§ Exercise prompt: Pick the lines holding the string "wikipedia" out of the records and copy them.

Working data Block Start

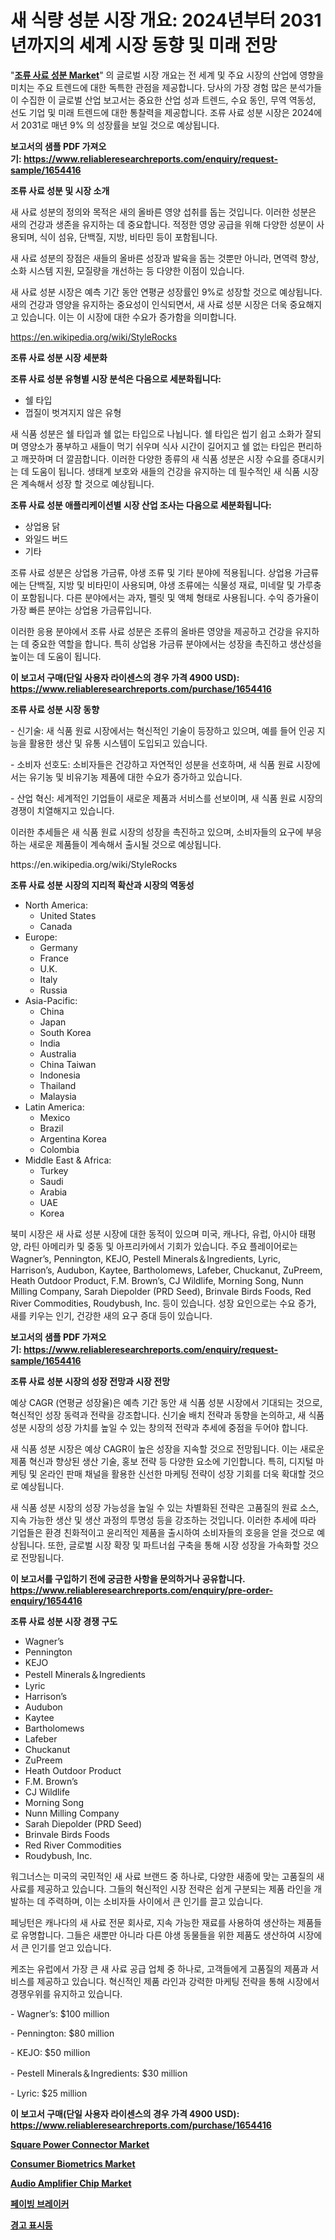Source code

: <p><h1>새 식량 성분 시장 개요: 2024년부터 2031년까지의 세계 시장 동향 및 미래 전망</h1></p><p>"<strong><a href="https://www.reliableresearchreports.com/bird-food-ingredients-r1654416">조류 사료 성분 Market</a></strong>" 의 글로벌 시장 개요는 전 세계 및 주요 시장의 산업에 영향을 미치는 주요 트렌드에 대한 독특한 관점을 제공합니다. 당사의 가장 경험 많은 분석가들이 수집한 이 글로벌 산업 보고서는 중요한 산업 성과 트렌드, 수요 동인, 무역 역동성, 선도 기업 및 미래 트렌드에 대한 통찰력을 제공합니다. 조류 사료 성분 시장은 2024에서 2031로 매년 9% 의 성장률을 보일 것으로 예상됩니다.</p>
<p><strong>보고서의 샘플 PDF 가져오기:&nbsp;<a href="https://www.reliableresearchreports.com/enquiry/request-sample/1654416">https://www.reliableresearchreports.com/enquiry/request-sample/1654416</a></strong></p>
<p><strong>조류 사료 성분 및 시장 소개</strong></p>
<p><p>새 사료 성분의 정의와 목적은 새의 올바른 영양 섭취를 돕는 것입니다. 이러한 성분은 새의 건강과 생존을 유지하는 데 중요합니다. 적정한 영양 공급을 위해 다양한 성분이 사용되며, 식이 섬유, 단백질, 지방, 비타민 등이 포함됩니다.</p><p>새 사료 성분의 장점은 새들의 올바른 성장과 발육을 돕는 것뿐만 아니라, 면역력 향상, 소화 시스템 지원, 모질량을 개선하는 등 다양한 이점이 있습니다.</p><p>새 사료 성분 시장은 예측 기간 동안 연평균 성장률인 9%로 성장할 것으로 예상됩니다. 새의 건강과 영양을 유지하는 중요성이 인식되면서, 새 사료 성분 시장은 더욱 중요해지고 있습니다. 이는 이 시장에 대한 수요가 증가함을 의미합니다.</p></p>
<p><a href="https://en.wikipedia.org/wiki/StyleRocks">https://en.wikipedia.org/wiki/StyleRocks</a></p>
<p><strong>조류 사료 성분 시장 세분화</strong></p>
<p><strong>조류 사료 성분 유형별 시장 분석은 다음으로 세분화됩니다:</strong></p>
<p><ul><li>쉘 타입</li><li>껍질이 벗겨지지 않은 유형</li></ul></p>
<p><p>새 식품 성분은 쉘 타입과 쉘 없는 타입으로 나뉩니다. 쉘 타입은 씹기 쉽고 소화가 잘되며 영양소가 풍부하고 새들이 먹기 쉬우며 식사 시간이 길어지고 쉘 없는 타입은 편리하고 깨끗하며 더 깔끔합니다. 이러한 다양한 종류의 새 식품 성분은 시장 수요를 증대시키는 데 도움이 됩니다. 생태계 보호와 새들의 건강을 유지하는 데 필수적인 새 식품 시장은 계속해서 성장 할 것으로 예상됩니다.</p></p>
<p><strong>조류 사료 성분 애플리케이션별 시장 산업 조사는 다음으로 세분화됩니다:</strong></p>
<p><ul><li>상업용 닭</li><li>와일드 버드</li><li>기타</li></ul></p>
<p><p>조류 사료 성분은 상업용 가금류, 야생 조류 및 기타 분야에 적용됩니다. 상업용 가금류에는 단백질, 지방 및 비타민이 사용되며, 야생 조류에는 식물성 재료, 미네랄 및 가루충이 포함됩니다. 다른 분야에서는 과자, 펠릿 및 액체 형태로 사용됩니다. 수익 증가율이 가장 빠른 분야는 상업용 가금류입니다. </p><p>이러한 응용 분야에서 조류 사료 성분은 조류의 올바른 영양을 제공하고 건강을 유지하는 데 중요한 역할을 합니다. 특히 상업용 가금류 분야에서는 성장을 촉진하고 생산성을 높이는 데 도움이 됩니다.</p></p>
<p><strong>이 보고서 구매(단일 사용자 라이센스의 경우 가격 4900 USD): <a href="https://www.reliableresearchreports.com/purchase/1654416">https://www.reliableresearchreports.com/purchase/1654416</a></strong></p>
<p><strong>조류 사료 성분 시장 동향</strong></p>
<p><p>- 신기술: 새 식품 원료 시장에서는 혁신적인 기술이 등장하고 있으며, 예를 들어 인공 지능을 활용한 생산 및 유통 시스템이 도입되고 있습니다.</p><p>- 소비자 선호도: 소비자들은 건강하고 자연적인 성분을 선호하며, 새 식품 원료 시장에서는 유기농 및 비유기농 제품에 대한 수요가 증가하고 있습니다.</p><p>- 산업 혁신: 세계적인 기업들이 새로운 제품과 서비스를 선보이며, 새 식품 원료 시장의 경쟁이 치열해지고 있습니다.</p><p>이러한 추세들은 새 식품 원료 시장의 성장을 촉진하고 있으며, 소비자들의 요구에 부응하는 새로운 제품들이 계속해서 출시될 것으로 예상됩니다.</p></p>
<p>https://en.wikipedia.org/wiki/StyleRocks</p>
<p><strong>조류 사료 성분 시장의 지리적 확산과 시장의 역동성</strong></p>
<p><ul>
    <li>
        North America:
        <ul>
            <li>United States</li>
            <li>Canada</li>
        </ul>
    </li>
    <li>
        Europe:
        <ul>
            <li>Germany</li>
            <li>France</li>
            <li>U.K.</li>
            <li>Italy</li>
            <li>Russia</li>
        </ul>
    </li>
    <li>
        Asia-Pacific:
        <ul>
            <li>China</li>
            <li>Japan</li>
            <li>South Korea</li>
            <li>India</li>
            <li>Australia</li>
            <li>China Taiwan</li>
            <li>Indonesia</li>
            <li>Thailand</li>
            <li>Malaysia</li>
        </ul>
    </li>
    <li>
        Latin America:
        <ul>
            <li>Mexico</li>
            <li>Brazil</li>
            <li>Argentina Korea</li>
            <li>Colombia</li>
        </ul>
    </li>
    <li>
        Middle East & Africa:
        <ul>
            <li>Turkey</li>
            <li>Saudi</li>
            <li>Arabia</li>
            <li>UAE</li>
            <li>Korea</li>
        </ul>
    </li>
    </ul></p>
<p><p>북미 시장은 새 사료 성분 시장에 대한 동적이 있으며 미국, 캐나다, 유럽, 아시아 태평양, 라틴 아메리카 및 중동 및 아프리카에서 기회가 있습니다. 주요 플레이어로는 Wagner’s, Pennington, KEJO, Pestell Minerals＆Ingredients, Lyric, Harrison’s, Audubon, Kaytee, Bartholomews, Lafeber, Chuckanut, ZuPreem, Heath Outdoor Product, F.M. Brown’s, CJ Wildlife, Morning Song, Nunn Milling Company, Sarah Diepolder (PRD Seed), Brinvale Birds Foods, Red River Commodities, Roudybush, Inc. 등이 있습니다. 성장 요인으로는 수요 증가, 새를 키우는 인기, 건강한 새의 요구 증대 등이 있습니다.</p></p>
<p><strong>보고서의 샘플 PDF 가져오기:&nbsp;<a href="https://www.reliableresearchreports.com/enquiry/request-sample/1654416">https://www.reliableresearchreports.com/enquiry/request-sample/1654416</a></strong></p>
<p><strong>조류 사료 성분 시장의 성장 전망과 시장 전망</strong></p>
<p><p>예상 CAGR (연평균 성장율)은 예측 기간 동안 새 식품 성분 시장에서 기대되는 것으로, 혁신적인 성장 동력과 전략을 강조합니다. 신기술 배치 전략과 동향을 논의하고, 새 식품 성분 시장의 성장 가치를 높일 수 있는 창의적 전략과 추세에 중점을 두어야 합니다.</p><p>새 식품 성분 시장은 예상 CAGR이 높은 성장을 지속할 것으로 전망됩니다. 이는 새로운 제품 혁신과 향상된 생산 기술, 홍보 전략 등 다양한 요소에 기인합니다. 특히, 디지털 마케팅 및 온라인 판매 채널을 활용한 신선한 마케팅 전략이 성장 기회를 더욱 확대할 것으로 예상됩니다.</p><p>새 식품 성분 시장의 성장 가능성을 높일 수 있는 차별화된 전략은 고품질의 원료 소스, 지속 가능한 생산 및 생산 과정의 투명성 등을 강조하는 것입니다. 이러한 추세에 따라 기업들은 환경 친화적이고 윤리적인 제품을 출시하여 소비자들의 호응을 얻을 것으로 예상됩니다. 또한, 글로벌 시장 확장 및 파트너쉽 구축을 통해 시장 성장을 가속화할 것으로 전망됩니다.</p></p>
<p><strong>이 보고서를 구입하기 전에 궁금한 사항을 문의하거나 공유합니다. <a href="https://www.reliableresearchreports.com/enquiry/pre-order-enquiry/1654416">https://www.reliableresearchreports.com/enquiry/pre-order-enquiry/1654416</a></strong></p>
<p><strong>조류 사료 성분 시장 경쟁 구도</strong></p>
<p><ul><li>Wagner’s</li><li>Pennington</li><li>KEJO</li><li>Pestell Minerals＆Ingredients</li><li>Lyric</li><li>Harrison’s</li><li>Audubon</li><li>Kaytee</li><li>Bartholomews</li><li>Lafeber</li><li>Chuckanut</li><li>ZuPreem</li><li>Heath Outdoor Product</li><li>F.M. Brown’s</li><li>CJ Wildlife</li><li>Morning Song</li><li>Nunn Milling Company</li><li>Sarah Diepolder (PRD Seed)</li><li>Brinvale Birds Foods</li><li>Red River Commodities</li><li>Roudybush, Inc.</li></ul></p>
<p><p>워그너스는 미국의 국민적인 새 사료 브랜드 중 하나로, 다양한 새종에 맞는 고품질의 새 사료를 제공하고 있습니다. 그들의 혁신적인 시장 전략은 쉽게 구분되는 제품 라인을 개발하는 데 주력하며, 이는 소비자들 사이에서 큰 인기를 끌고 있습니다.</p><p>페닝턴은 캐나다의 새 사료 전문 회사로, 지속 가능한 재료를 사용하여 생산하는 제품들로 유명합니다. 그들은 새뿐만 아니라 다른 야생 동물들을 위한 제품도 생산하여 시장에서 큰 인기를 얻고 있습니다.</p><p>케조는 유럽에서 가장 큰 새 사료 공급 업체 중 하나로, 고객들에게 고품질의 제품과 서비스를 제공하고 있습니다. 혁신적인 제품 라인과 강력한 마케팅 전략을 통해 시장에서 경쟁우위를 유지하고 있습니다.</p><p>- Wagner’s: $100 million</p><p>- Pennington: $80 million</p><p>- KEJO: $50 million</p><p>- Pestell Minerals＆Ingredients: $30 million</p><p>- Lyric: $25 million</p></p>
<p><strong>이 보고서 구매(단일 사용자 라이센스의 경우 가격 4900 USD): <a href="https://www.reliableresearchreports.com/purchase/1654416">https://www.reliableresearchreports.com/purchase/1654416</a></strong></p>
<p><strong><p><a href="https://medium.com/@luke.bailey5468/exploring-square-power-connector-market-dynamics-global-trends-and-future-growth-prospects-2024-d2bc3a94c4eb">Square Power Connector Market</a></p><p><a href="https://issuu.com/reportprime-2/docs/consumer-biometrics-market-size-2030.pptx">Consumer Biometrics Market</a></p><p><a href="https://medium.com/@luke.wilson7856/global-audio-amplifier-chip-market-is-projected-to-grow-at-a-cagr-of-7-2-aac8fcfd1fba">Audio Amplifier Chip Market</a></p><p><a href="https://github.com/shampaakter36/Market-Research-Report-List-2/blob/main/824837075020.md">페이빙 브레이커</a></p><p><a href="https://github.com/LuckeyCorbin/Market-Research-Report-List-2/blob/main/714872475021.md">경고 표시등</a></p></strong></p>
<p></p>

Working data Block End

§ Response box:
<p><a href="https://en.wikipedia.org/wiki/StyleRocks">https://en.wikipedia.org/wiki/StyleRocks</a></p>
<p>https://en.wikipedia.org/wiki/StyleRocks</p>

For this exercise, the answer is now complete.